Через неделю получаю письмо, КОНВЕРТ НЕОБЫЧАЙНЫЙ, ЯРКО–СИНИЙ.
Почерк твёрдый, не очень крупный, но широкий, щедрый, широко расставлены строчки. В письме есть стихи: «Когда Вы стоите передо мной… Всё же я смею думать, что Вам только пятнадцать лет». Письмо говорит об умерших, что ему кажется, что я ещё не с ними, что я могу найти какой‑то выход, может быть с природой, в соприкосновении с народом: «Если не поздно, то бегите от нас умирающих». Письмо из Ревеля, — уехал гостить к матери.
Не знаю, отчего я негодую. Бежать — хорошо же. Рву письмо, и синий конверт рву. Кончено. Убежала. Так и знайте, Александр Александрович, человек, всё понимающий, понимающий, что, значит, бродить без цели по окраинам Петербурга и что, значит видеть мир, в котором Бога нет.
Вы умираете, а я буду бороться со смертью, со злом, и за Вас буду бороться, потому что у меня к Вам жалость, потому что Вы вошли в моё сердце и не выйдите из него никогда.
* * *
Петербург меня конечно победил.
Тоска не так сильна.
Годы прошли.
В 1910 году я вышла замуж. Мой муж их петербургской семьи, друг поэтов, декадент по своему существу, но социал–демократ, большевик. (Лиза Пиленко венчалась 19 февраля 1910 г. с Д. В. Кузьминым–Караваевым в церкви Рождества Богородицы, Казанская ул. 27) Семья профессорская, в ней культ памяти Соловьёва и милые житейские анекдоты о нём.
Ритм нашей жизни нелеп. Встаём около трёх дня, ложимся на рассвете. Каждый вечер с мужем бываем в петербургском МИРЕ. Или у Вячеслава Иванова на «Башне», куда нельзя приехать раньше двенадцати часов ночи, или в «Цехе поэтов», или у Городецкого, и т. д.
Непередаваем этот воздух 1910 года. Думаю, не ошибусь, если скажу, что культурная, литературная, мыслящая Россия была совершенно готова к войне и революции.

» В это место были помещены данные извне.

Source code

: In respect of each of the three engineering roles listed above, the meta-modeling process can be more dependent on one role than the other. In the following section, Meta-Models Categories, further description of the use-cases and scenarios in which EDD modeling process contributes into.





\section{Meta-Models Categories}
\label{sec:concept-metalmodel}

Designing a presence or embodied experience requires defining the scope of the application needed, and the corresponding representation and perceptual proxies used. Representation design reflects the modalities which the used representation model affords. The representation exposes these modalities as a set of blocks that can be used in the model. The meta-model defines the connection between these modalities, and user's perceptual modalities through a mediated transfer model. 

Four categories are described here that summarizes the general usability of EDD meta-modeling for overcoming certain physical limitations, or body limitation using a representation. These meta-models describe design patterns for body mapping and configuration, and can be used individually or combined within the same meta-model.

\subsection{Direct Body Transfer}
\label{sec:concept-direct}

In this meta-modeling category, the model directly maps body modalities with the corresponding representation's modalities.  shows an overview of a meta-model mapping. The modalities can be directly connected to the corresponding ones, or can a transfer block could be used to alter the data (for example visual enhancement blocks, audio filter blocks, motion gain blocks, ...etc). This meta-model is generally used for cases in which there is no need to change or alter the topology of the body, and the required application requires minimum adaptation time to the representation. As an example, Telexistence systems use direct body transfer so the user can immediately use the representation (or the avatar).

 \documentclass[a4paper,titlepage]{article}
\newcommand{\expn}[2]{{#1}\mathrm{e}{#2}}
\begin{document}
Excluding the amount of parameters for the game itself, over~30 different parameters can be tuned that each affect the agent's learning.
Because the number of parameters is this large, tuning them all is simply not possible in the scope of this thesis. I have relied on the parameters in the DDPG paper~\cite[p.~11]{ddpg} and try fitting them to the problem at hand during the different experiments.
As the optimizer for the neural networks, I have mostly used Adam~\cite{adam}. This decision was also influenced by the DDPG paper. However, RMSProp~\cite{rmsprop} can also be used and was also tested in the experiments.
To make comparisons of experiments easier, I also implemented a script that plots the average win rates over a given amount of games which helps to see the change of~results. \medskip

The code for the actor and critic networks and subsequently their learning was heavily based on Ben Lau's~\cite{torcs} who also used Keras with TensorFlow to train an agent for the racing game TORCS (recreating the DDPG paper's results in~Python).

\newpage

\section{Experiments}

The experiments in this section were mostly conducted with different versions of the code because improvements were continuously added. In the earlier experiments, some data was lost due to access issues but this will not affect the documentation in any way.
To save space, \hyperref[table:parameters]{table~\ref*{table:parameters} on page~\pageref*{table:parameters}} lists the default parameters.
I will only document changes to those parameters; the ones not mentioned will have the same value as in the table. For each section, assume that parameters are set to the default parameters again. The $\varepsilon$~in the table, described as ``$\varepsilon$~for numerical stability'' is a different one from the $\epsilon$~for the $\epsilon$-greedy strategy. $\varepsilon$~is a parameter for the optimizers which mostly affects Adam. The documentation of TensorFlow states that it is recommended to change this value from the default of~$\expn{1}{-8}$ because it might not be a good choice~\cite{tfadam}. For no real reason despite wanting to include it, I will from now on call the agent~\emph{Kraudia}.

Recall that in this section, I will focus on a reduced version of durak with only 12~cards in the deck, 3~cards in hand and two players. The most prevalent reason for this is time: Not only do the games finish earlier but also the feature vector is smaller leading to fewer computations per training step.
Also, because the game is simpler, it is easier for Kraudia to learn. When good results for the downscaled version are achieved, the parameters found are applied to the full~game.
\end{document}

В этот период смешалось всё. Апатия, уныние, упадочничество — и ЧАЯНИЕ НОВЫХ КАТАСТРОВ и сдвигов. Мы жили среди огромной страны, словно на необитаемом острове. Россия не знала грамоту, — в нашей среде сосредоточилась вся мировая культура. Цитировали наизусть греков, увлекались французскими символистами, считали скандинавскую литературу своею, знали философию и богословие, поэзию и историю всего мира. В этом смысле МЫ были гражданами вселенной, хранителями культурного великого музея человечества. Это был Рим времён упадка!
МЫ не жили, МЫ созерцали всё самое утончённое, что было в жизни, МЫ не боялись никаких слов, МЫ были в области духа циничны и нецеломудренны, а в жизни вялы и бездейственны. В известном смысле мы были, конечно, революция до революции — так глубоко, беспощадно и гибельно перекапывалась почва старой традиции, такие смелые мосты перебрасывались в будущее. И вместе с тем эта глубина и смелость сочетались с неизбывным тлением, с духом умирания, призрачности, эфемерности. Мы были последним актом трагедии — разрыва народа и интеллигенции. За нами простиралась снежная всероссийская пустыня, скованная страна, не знающая ни наших восторгов, ни наших мук, не заражающая нас своими восторгами и муками.
Помню одно из первых наших посещений «Башни» Вячеслава Иванова. Вся Россия спит. Полночь. В столовой много народа. Наверное, здесь нет ни одного обывателя, человека вообще или просто человека. Мы не успели ещё со всеми поздороваться, а уже Мережковский кричит моему мужу: — «С кем Вы — с Христом или с антихристом?!» И спор продолжается. Я узнаю, что Христос и революция неразрывно связаны, что Революция — это раскрытие Третьего Завета. Слышу бесконечный поток последних серьёзнейших слов. Передо мной как бы духовная обнажённость, всё наружу, всё почти бесстыдно. Потом Кузьмин поёт под собственный аккомпанемент духовные стихи. Потом разговор о греческих трагедиях, об «орхестре», о Дионисе, о православной Церкви. На рассвете подымаемся на крышу, на «Башне» это тоже в порядке времяпрепровождения. Внизу Таврический сад и купол Государственной думы. СОННЫЙ, СЕРЫЙ ГОРОД.